By: Mike Kiely BA (hons) - Updated: 27 May 2010 | comments*Discuss
 
Sport England Women British Cycling

The latest results from Sport England’s Active People Survey (APS) delivered some encouraging news for cycling, with around 1.8 million adults taking part in at least one 30-minute session per week. The completed research, numbered from one to three in terms of 12-month periods – from 2005 up to and including October 2009 – did, however, record a decrease in the number of women taking to the saddle.

Between October 2008 (survey two figures) and the corresponding month in 2009 (survey three), the number of men cycling increased by 118,500 while the number of women dropped, by 5,600. With a fourth survey underway, and due to be completed in October 2010, it is to the credit of British Cycling, the national governing body for the sport in the UK, that rather than wait for Sport England’s next set of figures, it has taken the initiative with a survey of its own aimed at soliciting the opinions of women as to why the gap between male and female participation is widening.

Results Have Flagged Up Safety as a Big Issue

The results of the survey, which ran over a four-month period, are expected to be published over the summer months, according to a spokesman for British Cycling, with a new initiative in response to them rolled out in the autumn. The interim findings have flagged up safety as a big issue for women along with a demand for more women-only ride schemes. The importance of these issues has been backed up by focus groups and other consultation initiatives by British Cycling.

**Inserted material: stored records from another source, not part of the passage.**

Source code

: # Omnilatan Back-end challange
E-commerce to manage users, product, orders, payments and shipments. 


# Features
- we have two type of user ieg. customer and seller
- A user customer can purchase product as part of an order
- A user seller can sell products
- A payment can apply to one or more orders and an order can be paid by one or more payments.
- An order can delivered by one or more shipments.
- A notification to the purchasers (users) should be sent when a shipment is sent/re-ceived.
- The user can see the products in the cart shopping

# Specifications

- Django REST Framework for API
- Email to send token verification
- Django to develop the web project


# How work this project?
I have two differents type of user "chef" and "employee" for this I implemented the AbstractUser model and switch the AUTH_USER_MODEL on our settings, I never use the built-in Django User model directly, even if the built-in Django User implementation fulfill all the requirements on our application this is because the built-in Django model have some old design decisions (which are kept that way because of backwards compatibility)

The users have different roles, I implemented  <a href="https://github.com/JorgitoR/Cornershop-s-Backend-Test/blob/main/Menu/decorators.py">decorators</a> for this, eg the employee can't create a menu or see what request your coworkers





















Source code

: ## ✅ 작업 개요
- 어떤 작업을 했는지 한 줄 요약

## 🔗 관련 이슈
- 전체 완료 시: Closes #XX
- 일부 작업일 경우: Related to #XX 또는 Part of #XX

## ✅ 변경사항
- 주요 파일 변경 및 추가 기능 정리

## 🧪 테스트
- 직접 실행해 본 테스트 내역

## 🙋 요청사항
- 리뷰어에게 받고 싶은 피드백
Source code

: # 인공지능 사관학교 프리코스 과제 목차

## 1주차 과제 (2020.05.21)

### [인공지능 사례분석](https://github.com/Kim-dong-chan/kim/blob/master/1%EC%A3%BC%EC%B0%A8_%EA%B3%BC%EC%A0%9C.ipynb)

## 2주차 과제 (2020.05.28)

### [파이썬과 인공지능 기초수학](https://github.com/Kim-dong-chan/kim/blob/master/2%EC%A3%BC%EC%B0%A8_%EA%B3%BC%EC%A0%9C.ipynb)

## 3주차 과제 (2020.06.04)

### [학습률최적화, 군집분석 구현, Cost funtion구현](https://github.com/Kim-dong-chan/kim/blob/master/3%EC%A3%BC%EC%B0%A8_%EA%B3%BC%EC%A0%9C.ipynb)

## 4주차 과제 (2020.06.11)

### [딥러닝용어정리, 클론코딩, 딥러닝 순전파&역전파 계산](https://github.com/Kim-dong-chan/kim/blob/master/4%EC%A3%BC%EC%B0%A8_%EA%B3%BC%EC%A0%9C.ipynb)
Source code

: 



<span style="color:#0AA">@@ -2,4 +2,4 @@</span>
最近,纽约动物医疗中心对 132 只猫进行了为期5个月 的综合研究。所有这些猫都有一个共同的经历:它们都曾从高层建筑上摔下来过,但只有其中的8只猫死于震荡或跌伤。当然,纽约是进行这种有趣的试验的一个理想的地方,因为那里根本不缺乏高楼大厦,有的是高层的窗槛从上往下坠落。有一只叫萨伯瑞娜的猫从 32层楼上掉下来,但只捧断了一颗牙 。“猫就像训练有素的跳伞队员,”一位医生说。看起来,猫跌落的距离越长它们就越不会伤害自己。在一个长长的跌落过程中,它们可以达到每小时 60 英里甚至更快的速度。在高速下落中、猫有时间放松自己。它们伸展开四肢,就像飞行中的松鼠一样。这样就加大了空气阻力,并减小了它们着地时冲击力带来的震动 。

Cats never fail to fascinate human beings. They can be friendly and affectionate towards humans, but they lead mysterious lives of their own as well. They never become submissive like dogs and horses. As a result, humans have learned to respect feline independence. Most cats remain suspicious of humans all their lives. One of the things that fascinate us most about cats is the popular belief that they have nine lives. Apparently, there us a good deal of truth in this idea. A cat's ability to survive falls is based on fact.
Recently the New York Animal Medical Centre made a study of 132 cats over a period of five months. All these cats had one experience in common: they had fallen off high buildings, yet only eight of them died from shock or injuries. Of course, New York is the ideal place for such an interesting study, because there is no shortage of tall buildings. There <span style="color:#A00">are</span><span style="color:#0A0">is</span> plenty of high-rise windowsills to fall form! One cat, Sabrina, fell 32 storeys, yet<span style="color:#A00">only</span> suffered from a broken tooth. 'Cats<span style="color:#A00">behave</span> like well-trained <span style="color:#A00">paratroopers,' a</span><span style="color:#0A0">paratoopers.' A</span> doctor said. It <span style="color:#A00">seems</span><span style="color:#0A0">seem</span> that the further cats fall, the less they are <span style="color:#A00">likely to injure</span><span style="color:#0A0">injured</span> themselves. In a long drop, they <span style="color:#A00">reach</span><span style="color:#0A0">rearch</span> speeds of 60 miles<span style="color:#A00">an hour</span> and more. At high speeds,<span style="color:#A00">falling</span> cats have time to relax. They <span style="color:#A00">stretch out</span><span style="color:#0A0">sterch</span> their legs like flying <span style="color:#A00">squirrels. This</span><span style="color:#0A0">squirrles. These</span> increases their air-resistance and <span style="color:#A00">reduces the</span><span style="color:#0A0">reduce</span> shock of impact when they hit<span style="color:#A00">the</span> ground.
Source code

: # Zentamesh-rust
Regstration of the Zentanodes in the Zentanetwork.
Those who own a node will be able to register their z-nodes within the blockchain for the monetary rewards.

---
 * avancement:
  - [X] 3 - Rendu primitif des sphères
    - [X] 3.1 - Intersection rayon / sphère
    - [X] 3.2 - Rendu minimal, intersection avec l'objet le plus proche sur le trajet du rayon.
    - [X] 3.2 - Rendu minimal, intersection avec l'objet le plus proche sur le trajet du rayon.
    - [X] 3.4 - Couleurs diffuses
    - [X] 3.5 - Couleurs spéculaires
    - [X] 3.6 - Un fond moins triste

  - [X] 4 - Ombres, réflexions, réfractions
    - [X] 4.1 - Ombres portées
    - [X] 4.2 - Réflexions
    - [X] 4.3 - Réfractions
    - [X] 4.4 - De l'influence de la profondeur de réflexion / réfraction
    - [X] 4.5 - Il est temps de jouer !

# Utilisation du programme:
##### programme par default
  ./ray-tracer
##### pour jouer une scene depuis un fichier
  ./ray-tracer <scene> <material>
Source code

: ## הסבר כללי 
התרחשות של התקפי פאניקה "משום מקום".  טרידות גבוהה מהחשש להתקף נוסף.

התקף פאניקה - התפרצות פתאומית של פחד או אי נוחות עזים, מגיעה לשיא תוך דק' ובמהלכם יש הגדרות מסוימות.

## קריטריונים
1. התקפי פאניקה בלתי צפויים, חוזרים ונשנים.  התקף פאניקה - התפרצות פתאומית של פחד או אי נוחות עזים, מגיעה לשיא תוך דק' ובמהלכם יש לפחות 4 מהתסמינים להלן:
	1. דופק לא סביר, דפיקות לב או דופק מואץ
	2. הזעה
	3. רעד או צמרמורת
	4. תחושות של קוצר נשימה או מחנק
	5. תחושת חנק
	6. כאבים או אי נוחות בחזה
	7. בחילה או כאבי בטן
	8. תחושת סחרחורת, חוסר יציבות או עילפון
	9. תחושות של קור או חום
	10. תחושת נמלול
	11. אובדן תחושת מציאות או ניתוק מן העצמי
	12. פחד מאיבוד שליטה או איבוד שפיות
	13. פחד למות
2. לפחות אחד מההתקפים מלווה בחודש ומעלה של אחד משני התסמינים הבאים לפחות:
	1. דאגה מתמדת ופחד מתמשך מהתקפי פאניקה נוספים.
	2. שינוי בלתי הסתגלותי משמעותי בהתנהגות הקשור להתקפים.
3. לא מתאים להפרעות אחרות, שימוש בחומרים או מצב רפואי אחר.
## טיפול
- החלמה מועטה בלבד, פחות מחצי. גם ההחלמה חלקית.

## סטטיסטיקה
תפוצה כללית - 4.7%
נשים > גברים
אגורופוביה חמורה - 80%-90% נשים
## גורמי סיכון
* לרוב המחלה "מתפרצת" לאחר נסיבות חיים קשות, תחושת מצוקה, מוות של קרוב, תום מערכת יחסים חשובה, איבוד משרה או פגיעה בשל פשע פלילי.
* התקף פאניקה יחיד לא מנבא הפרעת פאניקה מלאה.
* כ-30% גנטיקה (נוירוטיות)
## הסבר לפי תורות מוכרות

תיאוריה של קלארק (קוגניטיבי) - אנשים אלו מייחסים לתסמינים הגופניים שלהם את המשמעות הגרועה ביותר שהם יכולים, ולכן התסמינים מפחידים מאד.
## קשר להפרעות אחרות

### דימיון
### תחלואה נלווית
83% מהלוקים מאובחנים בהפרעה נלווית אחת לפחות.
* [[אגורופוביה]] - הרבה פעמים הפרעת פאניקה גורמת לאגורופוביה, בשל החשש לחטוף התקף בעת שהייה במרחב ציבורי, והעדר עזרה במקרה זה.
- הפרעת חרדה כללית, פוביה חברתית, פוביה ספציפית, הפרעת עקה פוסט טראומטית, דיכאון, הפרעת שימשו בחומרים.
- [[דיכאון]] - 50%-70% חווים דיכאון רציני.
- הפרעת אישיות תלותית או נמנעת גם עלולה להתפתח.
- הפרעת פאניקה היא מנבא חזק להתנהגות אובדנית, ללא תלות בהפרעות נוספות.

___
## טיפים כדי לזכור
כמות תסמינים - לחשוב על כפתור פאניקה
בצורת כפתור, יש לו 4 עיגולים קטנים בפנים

Worries over female participation are nothing new, unfortunately. Cycling England, an independent body established by the Department of Transport, reported similarly disappointing figures in 2008 despite the gold-medal winning performances of British women at the Beijing Olympics. Side issues from the online survey included concerns over “helmet hair”, arriving in work having perspired in the saddle, and cycling in the rain. However, it was safety which stood out as the major concern. Indeed, 53 per cent of the Cycling England respondents cited it as an issue, with 42 percent worried about their ability to negotiate road traffic.

More Confidence

Nobody is able to guarantee safety on the road. What is within the power of each and every cyclist, male or female, is to improve their skills in order that should they find themselves on a busy road, they have more confidence in themselves and their machine to manoeuvre. These skills can be honed away from danger, on footpaths and parkways. As an example, riding in a straight line while taking one hand off the bars to signal a left or right turn - the initial wobble that new riders exhibit the first few times they attempt this are not a problem on a quiet stretch of Tarmac. But it should be ironed out before cars, buses and trucks are added to the equation.

Women are well aware of the great benefit to fitness offered by cycling - witness the finding by Cycling England that 14 percent of women used an exercise bike. What is needed are more initiatives to encourage them to embrace two wheels. If safety remains a concern for individuals, then alternatives to the road such as mountain biking should be promoted. Women are more than capable of leaving the egos of their male counterparts a little saddle sore; it is to be hoped that the disappointing results of the most recent APS prove a turning point towards greater female participation in the sport.